Prefill phase: process full prompt and populate KV cache.
Args:
prompt_tokens: [batch, prompt_len] token IDs
"""
# Embed
embeddings = self._embed_tokens(prompt_tokens)
# Forward with cache population
self.model.forward(embeddings, use_kv_cache=True)
def decode_step(self, token_ids: np.ndarray) -> np.ndarray:
"""
Single decode step with cached attention.
Args:
token_ids: [batch, 1] - single token IDs
Returns:
next_token_logits: [batch, vocab_size]
"""
# Embed new tokens
embeddings = self._embed_tokens(token_ids)

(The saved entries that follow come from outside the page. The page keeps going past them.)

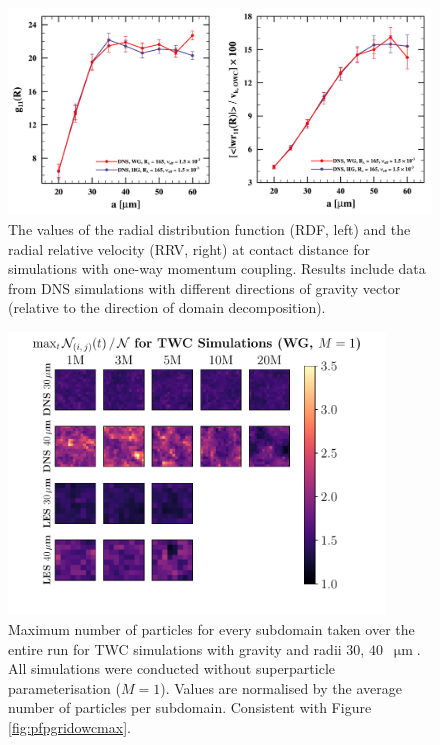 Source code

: 
\begin{figure}
\centering
\includegraphics[width=13.5cm]{figures/3-22_howcrdfrrv.pdf}
\caption{
The values of the radial distribution function (RDF, left) and the radial relative velocity (RRV, right) at contact distance for simulations with one-way momentum coupling.
Results include data from DNS simulations with different directions of gravity vector (relative to the direction of domain decomposition).
}
\label{fig:howcrdfrrv}
\end{figure}
    

\begin{figure}
\centering
\includegraphics[width=10cm]{figures/3-23_pfpgridtwcmax.pdf}
\caption{
Maximum number of particles for every subdomain taken over the entire run for TWC simulations with gravity and radii $30$, $40$~$\upmu\text{m}$.
All simulations were conducted without superparticle parameterisation ($M=1$). 
Values are normalised by the average number of particles per subdomain.
Consistent with Figure \ref{fig:pfpgridowcmax}.
}
\label{fig:pfpgridtwcmax}
\end{figure}    

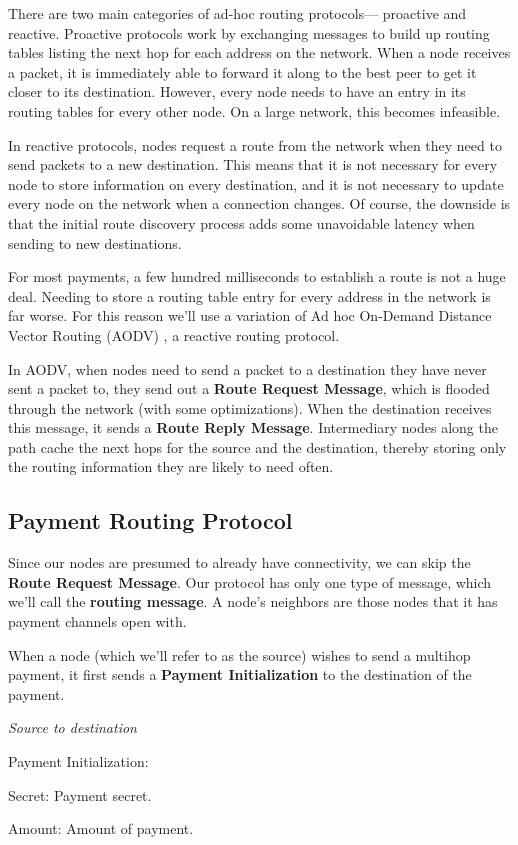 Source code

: \documentclass[a4paper]{article}
\newcommand{\bgls}[1]{\textbf{\gls{#1}}}
\newenvironment{mydescription}
{\begin{description}
  \setlength{\itemsep}{5pt}
    \setlength{\parskip}{0pt}
    \setlength{\labelsep}{5pt}
}{
\end{description}}
\begin{document}
There are two main categories of ad-hoc routing protocols--- proactive and reactive. Proactive protocols work by exchanging messages to build up routing tables listing the next hop for each address on the network. When a node receives a packet, it is immediately able to forward it along to the best peer to get it closer to its destination. However, every node needs to have an entry in its routing tables for every other node. On a large network, this becomes infeasible.

In reactive protocols, nodes request a route from the network when they need to send packets to a new destination. This means that it is not necessary for every node to store information on every destination, and it is not necessary to update every node on the network when a connection changes. Of course, the downside is that the initial route discovery process adds some unavoidable latency when sending to new destinations.

For most payments, a few hundred milliseconds to establish a route is not a huge deal. Needing to store a routing table entry for every address in the network is far worse. For this reason we'll use a variation of Ad hoc On-Demand Distance Vector Routing (AODV) \cite{aodv}, a reactive routing protocol.

In AODV, when nodes need to send a packet to a destination they have never sent a packet to, they send out a \textbf{Route Request Message}, which is flooded through the network (with some optimizations). When the destination receives this message, it sends a \textbf{Route Reply Message}. Intermediary nodes along the path cache the next hops for the source and the destination, thereby storing only the routing information they are likely to need often.

\subsection{Payment Routing Protocol}

Since our nodes are presumed to already have connectivity, we can skip the \textbf{Route Request Message}. Our protocol has only one type of message, which we'll call the \bgls{routing message}. A node's neighbors are those nodes that it has payment channels open with.

When a node (which we'll refer to as the source) wishes to send a multihop payment, it first sends a \textbf{Payment Initialization} to the destination of the payment.

\begin{mdframed}[style=message]{\emph{Source to destination}}
\begin{mydescription}
  \item[Payment Initialization:] \hfill
  \begin{mydescription}
    \item[Secret:] Payment secret.
    \item[Amount:] Amount of payment.
  \end{mydescription}
\end{mydescription}
\end{mdframed}
\end{document}

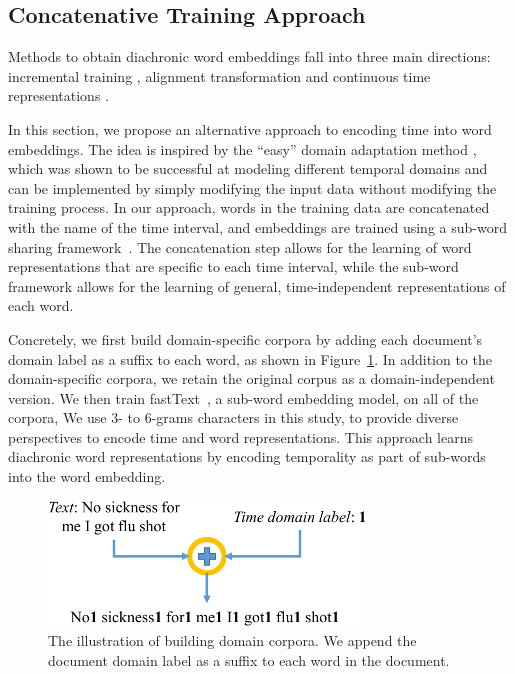 \subsection{Concatenative Training Approach}

Methods to obtain diachronic word embeddings fall into three main directions: incremental training \cite{kim2014temporal}, alignment transformation \cite{kulkarni2015statistically, hamilton2016diachronic, yao2018dynamic} and continuous time representations \cite{rosenfeld2018deep, rudolph2018dynamic}.

In this section, we propose an alternative approach 
to encoding time into word embeddings.
The idea is inspired by the ``easy'' domain adaptation method \cite{daume2007frustratingly}, which was shown to be successful at modeling different temporal domains \cite{huang2018examining} and can be implemented by simply modifying the input data without modifying the training process.
In our approach, words in the training data are concatenated with the name of the time interval,
and embeddings are trained using a sub-word sharing framework~\cite{bojanowski2017enriching}. 
The concatenation step allows for the learning of word representations that are specific to each time interval, while the sub-word framework allows for the learning of general, time-independent representations of each word.

Concretely,
we first build domain-specific corpora by adding each document's domain label as a suffix to each word, as shown in  Figure~\ref{chap3:fig:domain}. 
In addition to the domain-specific corpora,
we retain the original corpus as a domain-independent version.
We then train fastText~\cite{bojanowski2017enriching}, a sub-word embedding model, on all of the corpora,
We use 3- to 6-grams characters in this study, to provide diverse perspectives to encode time and word representations. 
This approach learns diachronic word representations by encoding temporality as part of sub-words into the word embedding. 

\begin{figure}[htp]
\centering
\includegraphics[width=0.75\textwidth]{images/chapter3/domain_doc.pdf}
\caption{The illustration of building domain corpora. We append the document domain label as a suffix to each word in the document.}
\label{chap3:fig:domain}
\end{figure}


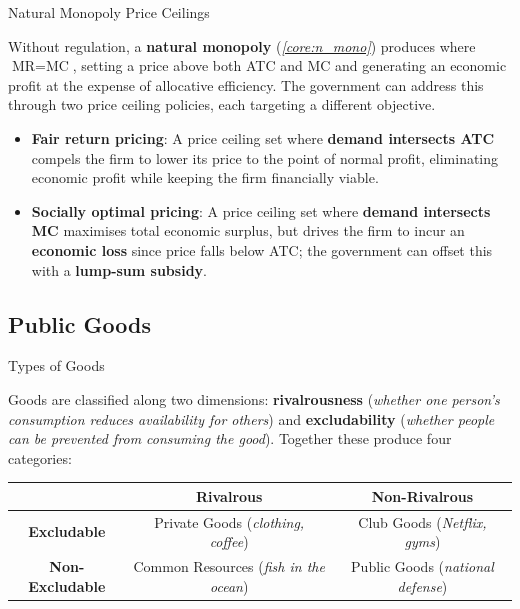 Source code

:\documentclass[10pt]{article}
\begin{document}
    \begin{core}{Natural Monopoly Price Ceilings}

      Without regulation, a \textbf{natural monopoly} (\textit{\autoref{core:n_mono}}) produces where $\text{MR} = \text{MC}$, setting a price above both ATC and MC and generating an economic profit at the expense of allocative efficiency. The government can address this through two price ceiling policies, each targeting a different objective.

      \begin{itemize}

        \item \textbf{Fair return pricing}: A price ceiling set where \textbf{demand intersects ATC} compels the firm to lower its price to the point of normal profit, eliminating economic profit while keeping the firm financially viable.


        \item \textbf{Socially optimal pricing}: A price ceiling set where \textbf{demand intersects MC} maximises total economic surplus, but drives the firm to incur an \textbf{economic loss} since price falls below ATC; the government can offset this with a \textbf{lump-sum subsidy}.


      \end{itemize}

    \end{core}

  \subsection{Public Goods}
    \label{sec:pgoods}

    \begin{core}{Types of Goods}

      Goods are classified along two dimensions: \textbf{rivalrousness} (\textit{whether one person's consumption reduces availability for others}) and \textbf{excludability} (\textit{whether people can be prevented from consuming the good}). Together these produce four categories:

      \begin{center}
        \begin{tabular}{ccc}
          \hline
          \hline
          & \textbf{Rivalrous} & \textbf{Non-Rivalrous} \\
          \hline
          \textbf{Excludable} & Private Goods (\textit{clothing, coffee}) & Club Goods (\textit{Netflix, gyms}) \\
          \textbf{Non-Excludable} & Common Resources (\textit{fish in the ocean}) & Public Goods (\textit{national defense}) \\
          \hline
        \end{tabular}
      \end{center}

    \end{core}
\end{document}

# Forward with cache (only computes Q for new token)
hidden = self.model.forward(embeddings, use_kv_cache=True)
# Project to vocabulary
logits = np.matmul(hidden, self.lm_head)
return logits.squeeze(1) # [batch, vocab_size]
def generate(
self,
prompt_tokens: np.ndarray,
max_new_tokens: int = 100,
temperature: float = 1.0,
eos_token: int = 2
) -> List[List[int]]:
"""
Generate tokens autoregressively with KV-cache.
Args:
prompt_tokens: [batch, prompt_len]
max_new_tokens: Maximum tokens to generate
temperature: Sampling temperature (0 = greedy)
eos_token: End-of-sequence token ID
Returns:
List of generated sequences (excluding prompts)
"""
batch_size = prompt_tokens.shape[0]
# Prefill phase
self.prefill(prompt_tokens)
# Decode phase
generated = [[] for _ in range(batch_size)]
current_tokens = prompt_tokens[:, -1:] # Last token
for step in range(max_new_tokens):
# Get logits
logits = self.decode_step(current_tokens)
# Sample tokens
next_tokens = [self._sample_token(logits[i], temperature)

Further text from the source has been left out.